余所者-よそもの-【 2 】


「俺、謝るとか絶対したくない」

「……何の話?」

「でも今、酔っぱらってるから!」

「え、うん」

「酔っぱらってるから、別に言ってやってもいい!」


私はじっと、酒に赤らんだバンの顔を見た。


「ごめん!!」

「……え?」

「俺、強くなる。いつか絶対、正々堂々と敵を討つ」


それは。
私に怪我をさせたことの話だ。

一応、私もバンくんも謝ったし、話は丸く収まっていた。


けれど、ずっと。
どこかぎくしゃくとしていて、完全に元通りの関係には至っていなかった。


「お前のことは嫌いじゃない。出ていけとかも、もう言わない。だから……」

「うん」

「ちゃんと、しろ!」


ぶっきらぼうな言葉だった。

だけど、だからこそ嬉しかった。


今度こそ、本当の仲直りだ。


「バンくん、ありがとう。

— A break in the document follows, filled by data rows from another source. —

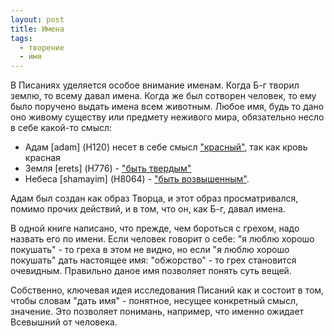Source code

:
 ```yaml
---
layout: post
title: Имена
tags: 
  - творение
  - имя
---
```


В Писаниях уделяется особое внимание именам. Когда Б-г творил землю, то всему давал имена. Когда же был сотворен человек, то ему было поручено выдать имена всем животным. Любое имя, будь то дано оно живому существу или предмету неживого мира, обязательно несло в себе какой-то смысл:

- Адам [adam] (H120) несет в себе смысл ["красный"](https://biblehub.com/hebrew/120.htm), так как кровь красная
- Земля [erets] (H776) - ["быть твердым"](https://biblehub.com/hebrew/776.htm)
- Небеса [shamayim] (H8064) - ["быть возвышенным"](https://biblehub.com/hebrew/8064.htm).

Адам был создан как образ Творца, и этот образ просматривался, помимо прочих действий, и в том, что он, как Б-г, давал имена.

В одной книге написано, что прежде, чем бороться с грехом, надо назвать его по имени. Если человек говорит о себе: "я люблю хорошо покушать" - то греха в этом не видно, но если "я люблю хорошо покушать" дать настоящее имя: "обжорство" - то грех становится очевидным. Правильно даное имя позволяет понять суть вещей.

Собственно, ключевая идея исследования Писаний как и состоит в том, чтобы словам "дать имя" - понятное, несущее конкретный смысл, значение. Это позволяет понимань, например, что именно ожидает Всевышний от человека.

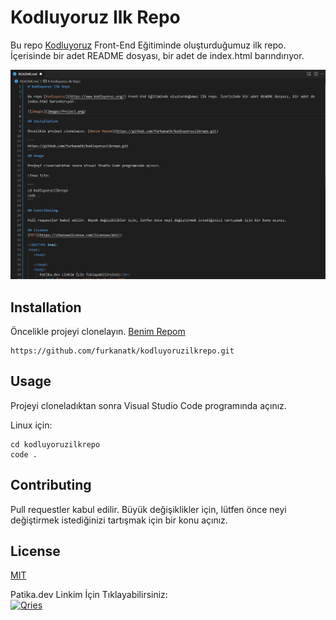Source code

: # Kodluyoruz Ilk Repo

Bu repo [Kodluyoruz](https://www.kodluyoruz.org/) Front-End Eğitiminde oluşturduğumuz ilk repo. İçerisinde bir adet README dosyası, bir adet de index.html barındırıyor.

![Images](Images/project.png) 

## Installation

Öncelikle projeyi clonelayın. [Benim Repom](https://github.com/furkanatk/kodluyoruzilkrepo.git)

```
https://github.com/furkanatk/kodluyoruzilkrepo.git
```
## Usage

Projeyi cloneladıktan sonra Visual Studio Code programında açınız.

Linux için:

```
cd kodluyoruzilkrepo
code .
```

## Contributing

Pull requestler kabul edilir. Büyük değişiklikler için, lütfen önce neyi değiştirmek istediğinizi tartışmak için bir konu açınız.

## License
[MIT](https://choosealicense.com/licenses/mit/)

<!DOCTYPE html>
<html>
   <head>

   </head>
   <body>
      Patika.dev Linkim İçin Tıklayabilirsiniz:<br>
      <a href="https://app.patika.dev/furkanatk">
         <img alt="Qries" src="https://patika-prod.s3.eu-central-1.amazonaws.com/staticFiles/patikaLogo.png"
         width="150" height="150">
      </a>
   </body>
</html>
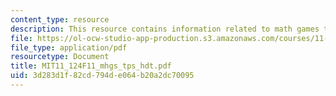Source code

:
 ```yaml
---
content_type: resource
description: This resource contains information related to math games type handout.
file: https://ol-ocw-studio-app-production.s3.amazonaws.com/courses/11-124-introduction-to-education-looking-forward-and-looking-back-on-education-fall-2011/3d283d1f82cd794de064b20a2dc70095_MIT11_124F11_mhgs_tps_hdt.pdf
file_type: application/pdf
resourcetype: Document
title: MIT11_124F11_mhgs_tps_hdt.pdf
uid: 3d283d1f-82cd-794d-e064-b20a2dc70095
---
```

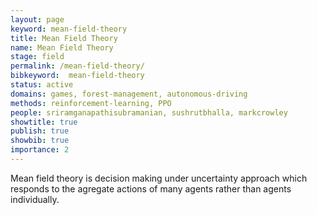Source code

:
 ```yaml
---
layout: page
keyword: mean-field-theory
title: Mean Field Theory
name: Mean Field Theory
stage: field
permalink: /mean-field-theory/
bibkeyword:  mean-field-theory
status: active
domains: games, forest-management, autonomous-driving
methods: reinforcement-learning, PPO
people: sriramganapathisubramanian, sushrutbhalla, markcrowley
showtitle: true
publish: true
showbib: true
importance: 2
---
```

Mean field theory is decision making under uncertainty approach which responds to the agregate actions of many agents rather than agents individually.

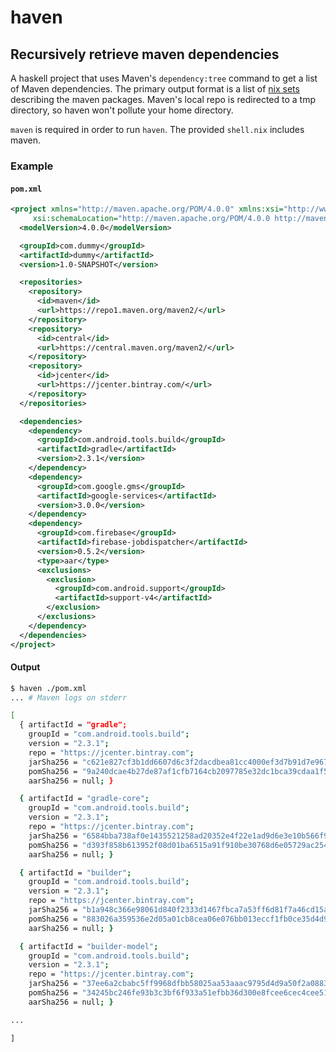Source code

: # haven
## Recursively retrieve maven dependencies

A haskell project that uses Maven's `dependency:tree` command to get a
list of Maven dependencies. The primary output format is a list of
[nix sets](http://nixos.org/nix/manual/#idm140737318096432) describing
the maven packages. Maven's local repo is redirected to a tmp
directory, so haven won't pollute your home directory.

`maven` is required in order to run `haven`. The provided `shell.nix` 
includes maven.

### Example

#### `pom.xml`

```xml
<project xmlns="http://maven.apache.org/POM/4.0.0" xmlns:xsi="http://www.w3.org/2001/XMLSchema-instance"
     xsi:schemaLocation="http://maven.apache.org/POM/4.0.0 http://maven.apache.org/xsd/maven-4.0.0.xsd">
  <modelVersion>4.0.0</modelVersion>

  <groupId>com.dummy</groupId>
  <artifactId>dummy</artifactId>
  <version>1.0-SNAPSHOT</version>

  <repositories>
    <repository>
      <id>maven</id>
      <url>https://repo1.maven.org/maven2/</url>
    </repository>
    <repository>
      <id>central</id>
      <url>https://central.maven.org/maven2/</url>
    </repository>
    <repository>
      <id>jcenter</id>
      <url>https://jcenter.bintray.com/</url>
    </repository>
  </repositories>

  <dependencies>
    <dependency>
      <groupId>com.android.tools.build</groupId>
      <artifactId>gradle</artifactId>
      <version>2.3.1</version>
    </dependency>
    <dependency>
      <groupId>com.google.gms</groupId>
      <artifactId>google-services</artifactId>
      <version>3.0.0</version>
    </dependency>
    <dependency>
      <groupId>com.firebase</groupId>
      <artifactId>firebase-jobdispatcher</artifactId>
      <version>0.5.2</version>
      <type>aar</type>
      <exclusions>
        <exclusion>
          <groupId>com.android.support</groupId>
          <artifactId>support-v4</artifactId>
        </exclusion>
      </exclusions>
    </dependency>
  </dependencies>
</project>
```

#### Output

```bash
$ haven ./pom.xml
... # Maven logs on stderr

[
  { artifactId = "gradle";
    groupId = "com.android.tools.build";
    version = "2.3.1";
    repo = "https://jcenter.bintray.com";
    jarSha256 = "c621e827cf3b1dd6607d6c3f2dacdbea81cc4000ef3d7b91d7e967f368b9d9c3";
    pomSha256 = "9a240dcae4b27de87af1cfb7164cb2097785e32dc1bca39cdaa1f5504c50cae4";
    aarSha256 = null; }

  { artifactId = "gradle-core";
    groupId = "com.android.tools.build";
    version = "2.3.1";
    repo = "https://jcenter.bintray.com";
    jarSha256 = "6584bba738af0e1435521258ad20352e4f22e1ad9d6e3e10b566f9e316674804";
    pomSha256 = "d393f858b613952f08d01ba6515a91f910be30768d6e05729ac254d632c87e3b";
    aarSha256 = null; }

  { artifactId = "builder";
    groupId = "com.android.tools.build";
    version = "2.3.1";
    repo = "https://jcenter.bintray.com";
    jarSha256 = "b1a948c366e98061d840f2333d1467fbca7a53ff6d81f7a46cd15aea0a1272cc";
    pomSha256 = "883026a359536e2d05a01cb8cea06e076bb013eccf1fb0ce35d4d96beda60521";
    aarSha256 = null; }

  { artifactId = "builder-model";
    groupId = "com.android.tools.build";
    version = "2.3.1";
    repo = "https://jcenter.bintray.com";
    jarSha256 = "37ee6a2cbabc5ff9968dfbb58025aa53aaac9795d4d9a50f2a0883076e7398fb";
    pomSha256 = "34245bc246fe93b3c3bf6f933a51efbb36d300e8fcee6cec4cee51653a1469b3";
    aarSha256 = null; }

...

]
```
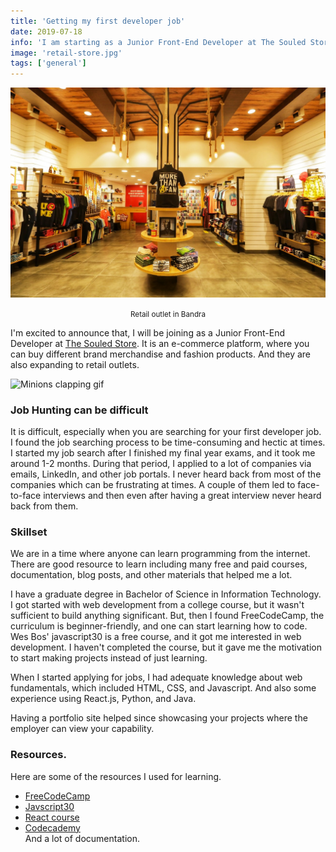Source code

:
 ```yaml
---
title: 'Getting my first developer job'
date: 2019-07-18
info: 'I am starting as a Junior Front-End Developer at The Souled Store'
image: 'retail-store.jpg'
tags: ['general']
---
```


![The Souled Store retail store](retail-store.jpg)

<center><small>Retail outlet in Bandra</center></small>

I'm excited to announce that, I will be joining as a Junior Front-End Developer at [The Souled Store](https://thesouledstore.com). It is an e-commerce platform, where you can buy different brand merchandise and fashion products. And they are also expanding to retail outlets.

![Minions clapping gif](https://media.giphy.com/media/fxsqOYnIMEefC/giphy.gif)

### Job Hunting can be difficult

It is difficult, especially when you are searching for your first developer job. I found the job searching process to be time-consuming and hectic at times. I started my job search after I finished my final year exams, and it took me around 1-2 months. During that period, I applied to a lot of companies via emails, LinkedIn, and other job portals. I never heard back from most of the companies which can be frustrating at times. A couple of them led to face-to-face interviews and then even after having a great interview never heard back from them.

### Skillset

We are in a time where anyone can learn programming from the internet. There are good resource to learn including many free and paid courses, documentation, blog posts, and other materials that helped me a lot.

I have a graduate degree in Bachelor of Science in Information Technology. I got started with web development from a college course, but it wasn't sufficient to build anything significant. But, then I found FreeCodeCamp, the curriculum is beginner-friendly, and one can start learning how to code. Wes Bos' javascript30 is a free course, and it got me interested in web development. I haven't completed the course, but it gave me the motivation to start making projects instead of just learning.

When I started applying for jobs, I had adequate knowledge about web fundamentals, which included HTML, CSS, and Javascript. And also some experience using React.js, Python, and Java.

Having a portfolio site helped since showcasing your projects where the employer can view your capability.

### Resources.

Here are some of the resources I used for learning.

- [FreeCodeCamp](https://www.freecodecamp.org/)
- [Javscript30](https://javascript30.com/)
- [React course](https://www.udemy.com/react-2nd-edition/)
- [Codecademy](https://www.codecademy.com/) <br />
  And a lot of documentation.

私、ちゃんとする」


それだけを伝えると。
バンが気まずそうに目を逸らしてトイレに逃げ込もうとしたので、慌てて呼び止めた。


「なんだよ!」

「あの……」

「ああ!?」

「唇に、さっきのキスの口紅がべったりついてるよ」


教えてあげれば、バンは耳まで赤くして、トイレに駆け込んでいった。